President Biden’s White House Council on Supply Chain Resilience is a welcome step, but its focus solely on boosting supply misses a crucial element: demand flexibility. A comprehensive approach addressing both sides of the equation is essential for a truly resilient supply chain.

The Myopia of Supply-Side Solutions:

While Biden’s initiative acknowledges the pandemic’s impact, it overlooks pre-existing vulnerabilities in global logistics. These include:

  • Misaligned pricing: “Just-in-time” expectations often clash with pricing models, leading to congestion and inefficiencies.
  • Underinvestment: Modernization of ports, warehouses, and digital infrastructure lags behind demand.
  • Knowledge gaps: Many lack a deep understanding of complex, tiered supply chains.

Demand-Side Solutions for Resilience:

Focusing solely on supply misses opportunities to manage demand and build resilience:

  • Differential pricing: Offer discounts for slower delivery, incentivizing consumers to make conscious choices.
  • Transparency and education: Inform consumers about the costs and trade-offs of different delivery options.
  • Innovation in pricing models: Explore subscription-based models or dynamic pricing based on real-time demand and capacity.

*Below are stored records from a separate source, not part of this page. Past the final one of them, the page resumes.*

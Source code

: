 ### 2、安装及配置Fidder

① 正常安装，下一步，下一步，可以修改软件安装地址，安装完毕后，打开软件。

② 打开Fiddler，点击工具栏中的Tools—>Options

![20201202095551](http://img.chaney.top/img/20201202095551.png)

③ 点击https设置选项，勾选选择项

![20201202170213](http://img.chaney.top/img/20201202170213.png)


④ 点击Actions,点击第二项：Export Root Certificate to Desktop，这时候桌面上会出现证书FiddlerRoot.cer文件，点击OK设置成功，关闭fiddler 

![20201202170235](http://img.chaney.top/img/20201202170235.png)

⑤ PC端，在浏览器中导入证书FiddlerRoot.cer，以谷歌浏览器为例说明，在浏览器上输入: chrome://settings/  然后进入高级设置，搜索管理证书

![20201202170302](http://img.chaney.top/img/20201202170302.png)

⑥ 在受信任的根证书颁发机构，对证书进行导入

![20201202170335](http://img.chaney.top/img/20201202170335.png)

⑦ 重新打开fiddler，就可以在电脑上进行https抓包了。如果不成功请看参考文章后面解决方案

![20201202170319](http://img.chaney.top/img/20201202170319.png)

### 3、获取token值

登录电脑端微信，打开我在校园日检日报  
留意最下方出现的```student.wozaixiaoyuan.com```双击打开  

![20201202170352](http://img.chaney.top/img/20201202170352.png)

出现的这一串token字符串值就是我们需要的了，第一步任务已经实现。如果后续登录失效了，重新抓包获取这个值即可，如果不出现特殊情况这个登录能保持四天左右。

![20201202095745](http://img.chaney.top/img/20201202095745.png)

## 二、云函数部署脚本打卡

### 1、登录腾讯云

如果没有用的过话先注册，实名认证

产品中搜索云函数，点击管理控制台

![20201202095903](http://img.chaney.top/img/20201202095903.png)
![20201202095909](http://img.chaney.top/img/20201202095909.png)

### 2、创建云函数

The Tiered Complexity of Global Supply:

Global supply chains are rarely linear; they’re intricate networks of tiered production and transportation. Policies must acknowledge this complexity:

  • Focus on efficiency, not just capacity: Building “white elephants” with excessive supply-side investments hurts sustainability.
  • Embrace digitalization: End-to-end digitalization is crucial for optimizing logistics across tiers.
  • Promote competition and innovation: Encourage new players and technologies to improve efficiency and resilience.

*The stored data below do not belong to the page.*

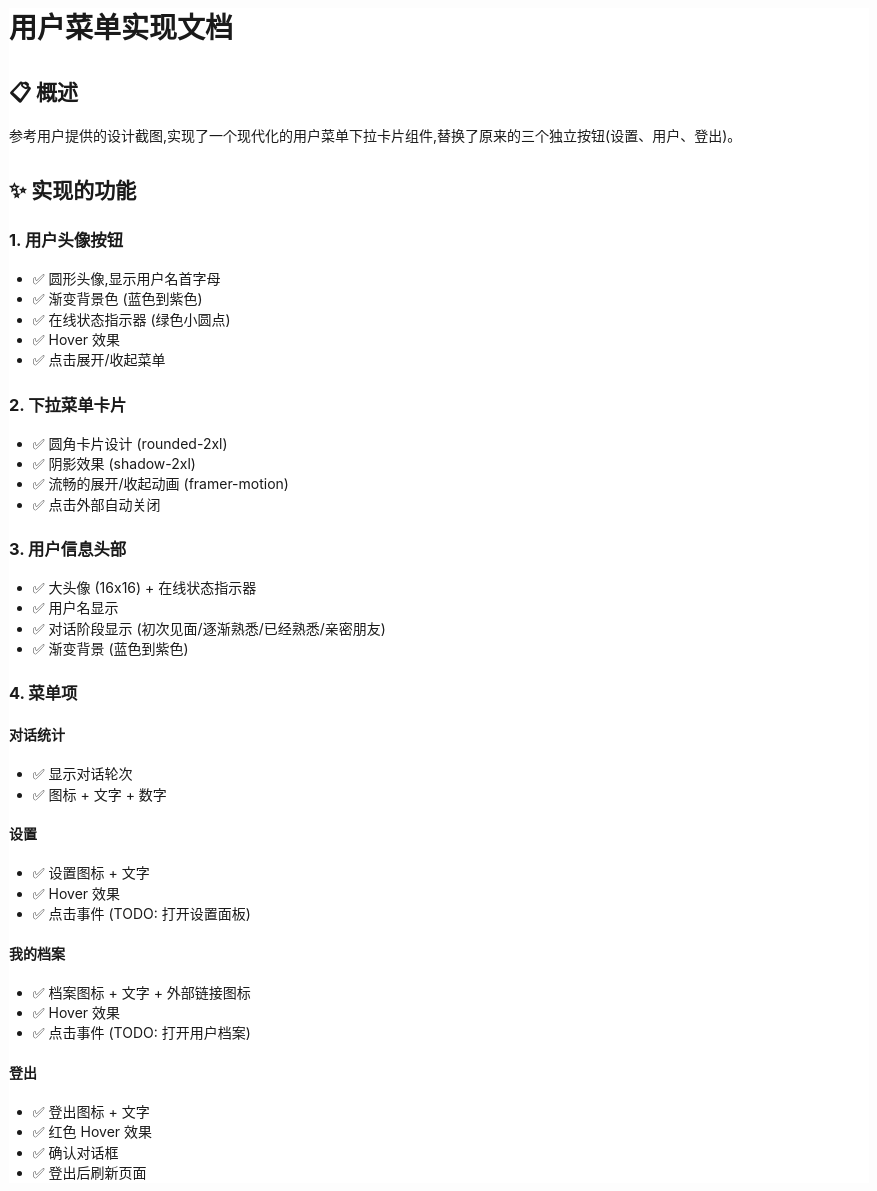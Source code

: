 # 用户菜单实现文档

## 📋 概述

参考用户提供的设计截图,实现了一个现代化的用户菜单下拉卡片组件,替换了原来的三个独立按钮(设置、用户、登出)。

## ✨ 实现的功能

### 1. **用户头像按钮**
- ✅ 圆形头像,显示用户名首字母
- ✅ 渐变背景色 (蓝色到紫色)
- ✅ 在线状态指示器 (绿色小圆点)
- ✅ Hover 效果
- ✅ 点击展开/收起菜单

### 2. **下拉菜单卡片**
- ✅ 圆角卡片设计 (rounded-2xl)
- ✅ 阴影效果 (shadow-2xl)
- ✅ 流畅的展开/收起动画 (framer-motion)
- ✅ 点击外部自动关闭

### 3. **用户信息头部**
- ✅ 大头像 (16x16) + 在线状态指示器
- ✅ 用户名显示
- ✅ 对话阶段显示 (初次见面/逐渐熟悉/已经熟悉/亲密朋友)
- ✅ 渐变背景 (蓝色到紫色)

### 4. **菜单项**

#### 对话统计
- ✅ 显示对话轮次
- ✅ 图标 + 文字 + 数字

#### 设置
- ✅ 设置图标 + 文字
- ✅ Hover 效果
- ✅ 点击事件 (TODO: 打开设置面板)

#### 我的档案
- ✅ 档案图标 + 文字 + 外部链接图标
- ✅ Hover 效果
- ✅ 点击事件 (TODO: 打开用户档案)

#### 登出
- ✅ 登出图标 + 文字
- ✅ 红色 Hover 效果
- ✅ 确认对话框
- ✅ 登出后刷新页面
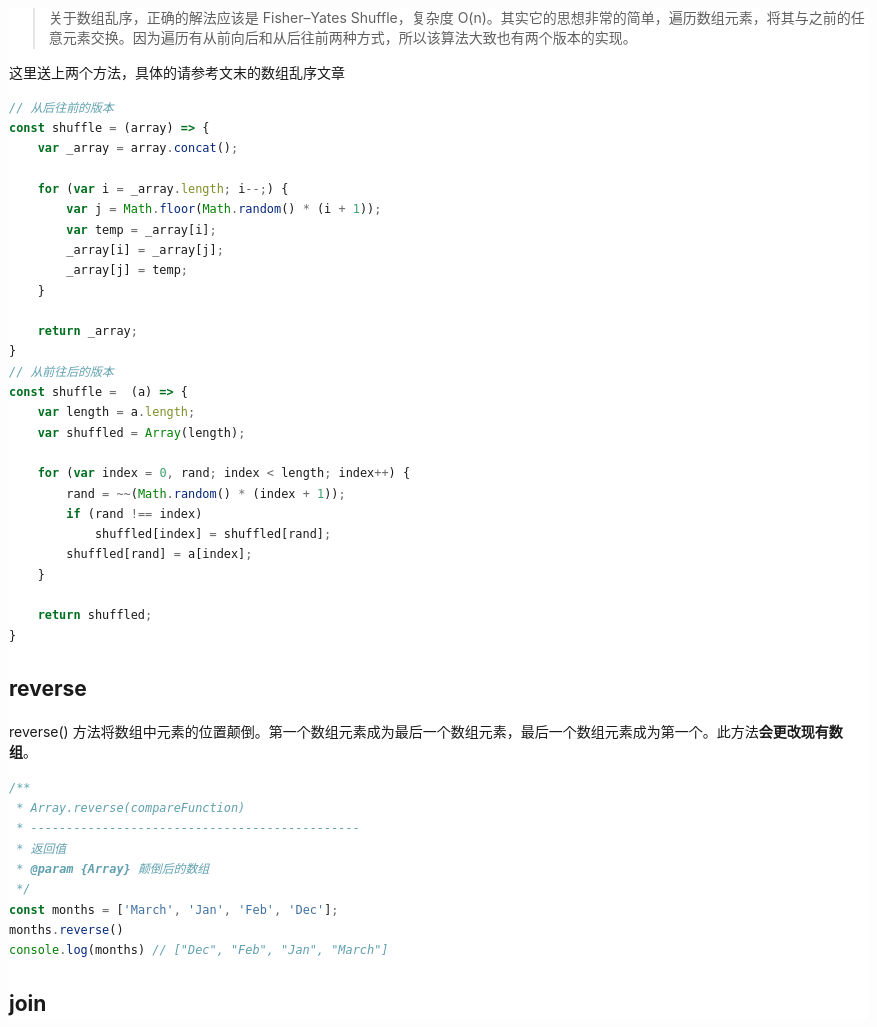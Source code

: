 > 关于数组乱序，正确的解法应该是 Fisher–Yates Shuffle，复杂度 O(n)。其实它的思想非常的简单，遍历数组元素，将其与之前的任意元素交换。因为遍历有从前向后和从后往前两种方式，所以该算法大致也有两个版本的实现。

这里送上两个方法，具体的请参考文末的数组乱序文章

```javascript
// 从后往前的版本
const shuffle = (array) => {
    var _array = array.concat();

    for (var i = _array.length; i--;) {
        var j = Math.floor(Math.random() * (i + 1));
        var temp = _array[i];
        _array[i] = _array[j];
        _array[j] = temp;
    }

    return _array;
}
// 从前往后的版本
const shuffle =  (a) => {
    var length = a.length;
    var shuffled = Array(length);

    for (var index = 0, rand; index < length; index++) {
        rand = ~~(Math.random() * (index + 1));
        if (rand !== index)
            shuffled[index] = shuffled[rand];
        shuffled[rand] = a[index];
    }

    return shuffled;
}
```

## reverse

reverse() 方法将数组中元素的位置颠倒。第一个数组元素成为最后一个数组元素，最后一个数组元素成为第一个。此方法<b>会更改现有数组</b>。

```javascript
/**
 * Array.reverse(compareFunction)
 * ----------------------------------------------
 * 返回值
 * @param {Array} 颠倒后的数组
 */
const months = ['March', 'Jan', 'Feb', 'Dec'];
months.reverse() 
console.log(months) // ["Dec", "Feb", "Jan", "March"]
```

## join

Beyond the Headlines: A Call for Informed Policy:

The media’s focus on “returning to normal” ignores the transformative impact of secular trends like digitalization and changing consumer preferences. Policies must:

  • Educate the public: Help consumers understand the economic tradeoffs involved in different delivery options.
  • Consider national security and sustainability: Poor supply chain management has significant consequences beyond just economic efficiency.
  • Lead with informed messaging: Avoid populist rhetoric and focus on long-term solutions that address both supply and demand.

President Biden’s initiative is a start, but it risks falling short without a balanced approach. By embracing demand-side solutions and acknowledging the complex realities of global logistics, we can build a truly resilient supply chain that serves the needs of consumers, businesses, and the planet.